Hey guys, I know you're not all that hot on predictions, but no guesses as to the 2012 Nobel? Steven? Stephen?


Oh, should put my money where my mouth is: Robert Barro.


Wow, was there actual research done on this one or is this like the Realtor case where you take one stat and start making conclusions? Seriously, how can you trust anything from Freakonomics when they are willing to say anything for a story? What you guys say is just as likely to be a total lie and nonsense, as it might be the truth. Hey - but we get it - you have an incentive to sell books - so the truth doesn't matter to you - only whether or not it will be accepted by the masses, and makes you money. So lie, lie and lie some more - just keep those book sales going.

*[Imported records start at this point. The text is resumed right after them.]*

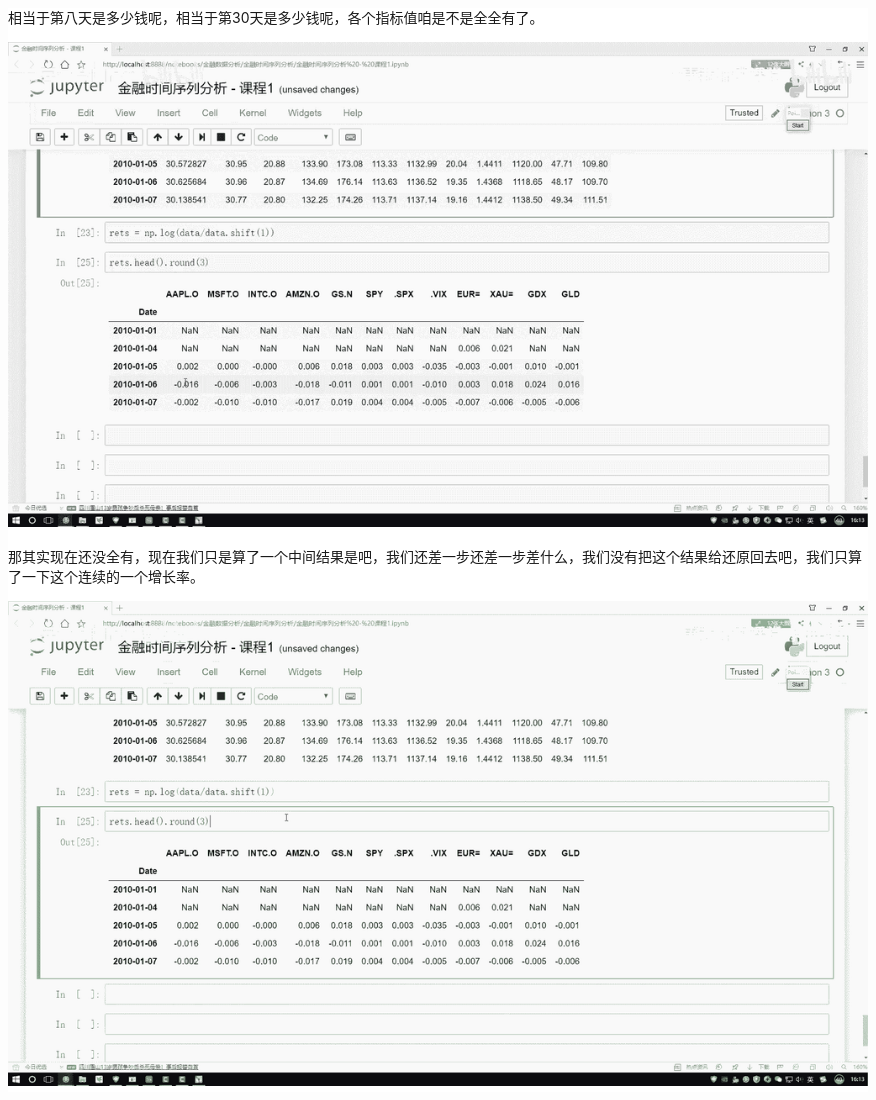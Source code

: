 相当于第八天是多少钱呢，相当于第30天是多少钱呢，各个指标值咱是不是全全有了。

![](img/8f8afd592bafc9f0987713920bbce34b_24.png)

那其实现在还没全有，现在我们只是算了一个中间结果是吧，我们还差一步还差一步差什么，我们没有把这个结果给还原回去吧，我们只算了一下这个连续的一个增长率。



![](img/8f8afd592bafc9f0987713920bbce34b_26.png)
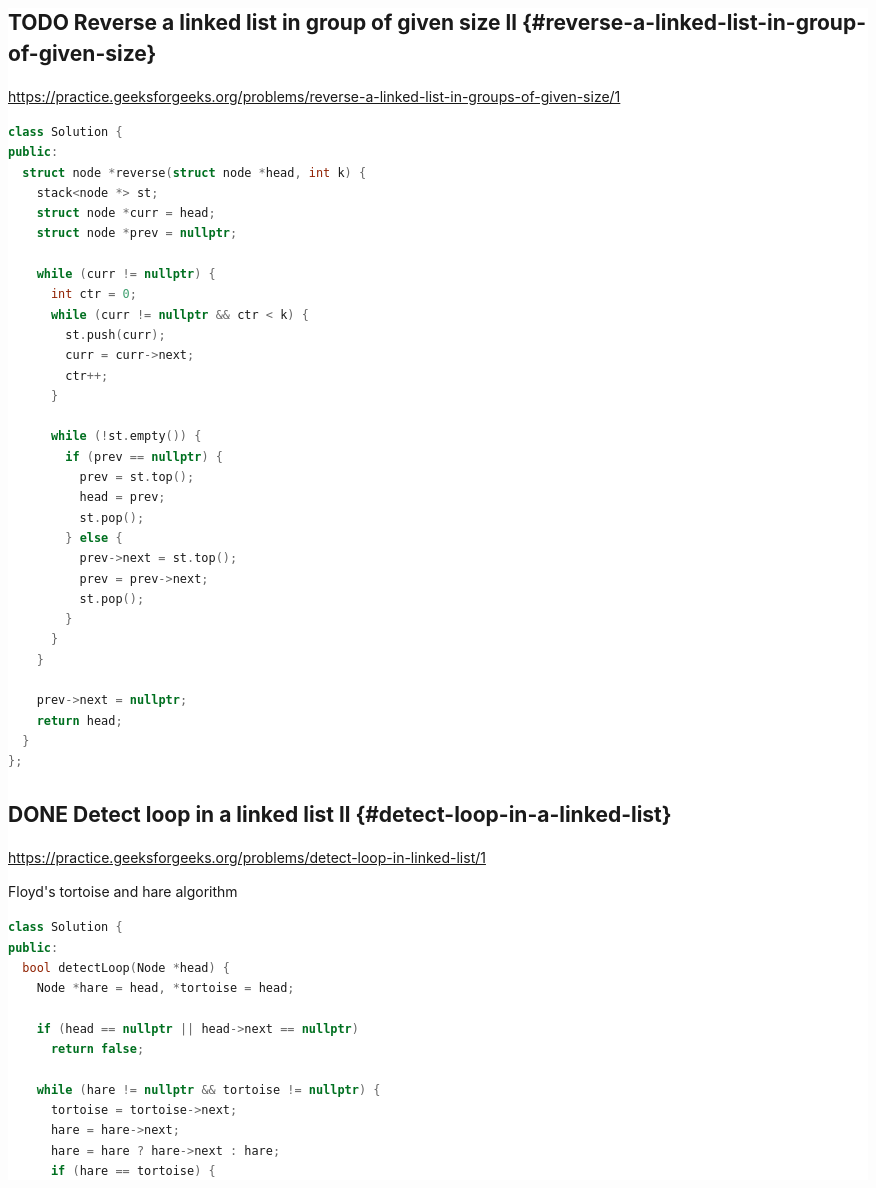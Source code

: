 
## <span class="org-todo todo TODO">TODO</span> Reverse a linked list in group of given size <span class="tag"><span class="ll">ll</span></span> {#reverse-a-linked-list-in-group-of-given-size}

<https://practice.geeksforgeeks.org/problems/reverse-a-linked-list-in-groups-of-given-size/1>

```cpp
class Solution {
public:
  struct node *reverse(struct node *head, int k) {
    stack<node *> st;
    struct node *curr = head;
    struct node *prev = nullptr;

    while (curr != nullptr) {
      int ctr = 0;
      while (curr != nullptr && ctr < k) {
        st.push(curr);
        curr = curr->next;
        ctr++;
      }

      while (!st.empty()) {
        if (prev == nullptr) {
          prev = st.top();
          head = prev;
          st.pop();
        } else {
          prev->next = st.top();
          prev = prev->next;
          st.pop();
        }
      }
    }

    prev->next = nullptr;
    return head;
  }
};
```


## <span class="org-todo done DONE">DONE</span> Detect loop in a linked list <span class="tag"><span class="ll">ll</span></span> {#detect-loop-in-a-linked-list}

<https://practice.geeksforgeeks.org/problems/detect-loop-in-linked-list/1>

Floyd's tortoise and hare algorithm

```cpp
class Solution {
public:
  bool detectLoop(Node *head) {
    Node *hare = head, *tortoise = head;

    if (head == nullptr || head->next == nullptr)
      return false;

    while (hare != nullptr && tortoise != nullptr) {
      tortoise = tortoise->next;
      hare = hare->next;
      hare = hare ? hare->next : hare;
      if (hare == tortoise) {
```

Wouldn't investors Google a company prior to a sell-off also? Was there any research on those figures? For instance I'm sure Netflix has been a hot search term.

Panama corporation

In the March 2009 version of their paper entitled Zhi Da Joseph Engelberg and Pengjie Gao investigate the link between investor attention and asset pricing dynamics based on the levels of and changes in the Google . .In summary evidence suggests that Google search frequency data may disproportionately measure the attention of naive investors traders and therefore indicate some temporary price pressure for small capitalization stocks..

Ernesto León

It can be helpful in some cases, for example if you want to take advante of some information and create a speculation chain in order to get an expected market behavior for some shares, Google is the best key because it's a very simple way find information related to company´s operations or any kind of event relevant to the stock market.